Findings in this large population-based cohort align with meta-analytic evidence indicating lower kynurenine and kynurenic acid in depression. Unlike some prior clinical studies, tryptophan and quinolinic acid did not differ significantly by depression status. Importantly, associations were specific to cognitive-affective symptoms (e.g., low mood, anhedonia, concentration problems, suicidality), not somatic symptoms, supporting a differential symptom-domain link to kynurenine pathway metabolites. However, diagnostic ROC analyses showed no discriminatory ability, challenging the proposed role of these metabolites as screening biomarkers for depression in general populations. The lack of diagnostic utility may reflect the broad involvement of the kynurenine pathway in many inflammatory and medical conditions, reducing specificity, and the lower case-control contrast in community samples compared with clinical cohorts. Prospective analyses did not support kynurenic acid as a predictor of persistence or recurrence of depression over five years. Taken together, while biologically plausible and statistically significant, the associations are small and of limited clinical utility for diagnosis or monitoring at the population level.

This study confirms that circulating kynurenine and kynurenic acid are lower among individuals with current depression in a large, population-based sample, and that these metabolites are inversely associated with overall depression severity and specifically with cognitive-affective symptoms. However, effect sizes were small, ROC analyses showed no diagnostic capability, and baseline kynurenic acid did not predict depression at five-year follow-up. These findings highlight the complexity and low specificity of tryptophan catabolites for depression in the general population. Future research should focus on identifying subgroups (e.g., more severe depression, specific inflammatory profiles) in which kynurenine pathway alterations may be more pronounced and clinically informative, and on integrating metabolite measures with other biomarkers and symptom dimensions.
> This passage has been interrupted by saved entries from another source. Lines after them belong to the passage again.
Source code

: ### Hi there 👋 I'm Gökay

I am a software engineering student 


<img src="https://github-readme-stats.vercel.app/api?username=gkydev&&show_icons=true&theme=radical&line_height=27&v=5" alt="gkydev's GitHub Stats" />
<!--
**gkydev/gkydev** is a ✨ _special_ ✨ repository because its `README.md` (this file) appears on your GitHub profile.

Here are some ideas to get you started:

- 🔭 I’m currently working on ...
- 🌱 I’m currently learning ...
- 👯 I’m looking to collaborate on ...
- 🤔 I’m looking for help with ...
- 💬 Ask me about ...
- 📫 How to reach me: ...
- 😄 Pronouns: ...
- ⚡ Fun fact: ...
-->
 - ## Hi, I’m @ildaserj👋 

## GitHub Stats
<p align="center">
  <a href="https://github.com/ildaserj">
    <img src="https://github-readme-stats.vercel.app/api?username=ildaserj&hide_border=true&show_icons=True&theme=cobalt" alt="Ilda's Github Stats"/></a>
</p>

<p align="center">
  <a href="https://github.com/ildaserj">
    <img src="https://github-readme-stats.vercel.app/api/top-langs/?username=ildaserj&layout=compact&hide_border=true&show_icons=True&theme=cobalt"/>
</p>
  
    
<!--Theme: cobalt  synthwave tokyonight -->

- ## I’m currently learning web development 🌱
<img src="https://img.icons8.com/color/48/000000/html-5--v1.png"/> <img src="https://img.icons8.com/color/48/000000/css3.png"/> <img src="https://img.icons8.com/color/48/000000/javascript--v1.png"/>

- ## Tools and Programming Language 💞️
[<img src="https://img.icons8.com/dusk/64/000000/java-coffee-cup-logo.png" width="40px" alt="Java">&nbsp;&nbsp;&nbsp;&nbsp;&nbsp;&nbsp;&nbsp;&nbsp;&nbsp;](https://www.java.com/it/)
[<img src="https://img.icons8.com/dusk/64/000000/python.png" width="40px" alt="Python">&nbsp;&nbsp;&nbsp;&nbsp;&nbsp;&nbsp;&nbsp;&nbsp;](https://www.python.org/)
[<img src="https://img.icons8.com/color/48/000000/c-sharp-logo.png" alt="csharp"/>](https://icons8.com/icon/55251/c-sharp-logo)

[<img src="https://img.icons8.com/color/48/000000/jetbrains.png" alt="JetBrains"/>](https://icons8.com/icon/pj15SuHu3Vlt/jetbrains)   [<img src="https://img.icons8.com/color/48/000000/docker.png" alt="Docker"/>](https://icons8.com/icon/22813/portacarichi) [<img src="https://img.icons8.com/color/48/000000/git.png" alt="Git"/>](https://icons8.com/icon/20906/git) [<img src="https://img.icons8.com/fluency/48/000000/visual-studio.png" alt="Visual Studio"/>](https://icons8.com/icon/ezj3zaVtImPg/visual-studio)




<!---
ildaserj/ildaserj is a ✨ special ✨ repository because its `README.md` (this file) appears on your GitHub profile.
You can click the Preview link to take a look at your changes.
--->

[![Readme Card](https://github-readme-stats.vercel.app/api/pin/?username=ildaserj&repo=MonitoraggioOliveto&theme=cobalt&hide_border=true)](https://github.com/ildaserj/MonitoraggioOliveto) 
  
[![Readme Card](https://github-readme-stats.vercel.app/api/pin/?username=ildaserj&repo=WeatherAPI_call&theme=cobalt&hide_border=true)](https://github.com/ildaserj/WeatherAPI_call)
Depression status was assessed via the PHQ-9 rather than structured clinical interviews, which may introduce misclassification. Only peripheral metabolites were measured; central-peripheral differences may limit inferences about brain kynurenine pathway activity. A substantial number of participants were excluded due to fasting time <8 hours, potentially introducing selection bias. The kynurenine pathway is influenced by multiple inflammatory and medical conditions, which, despite extensive adjustments, may confound associations. Generalizability to clinical populations or severe psychiatric cases may be limited due to the community-based sample and exclusion criteria.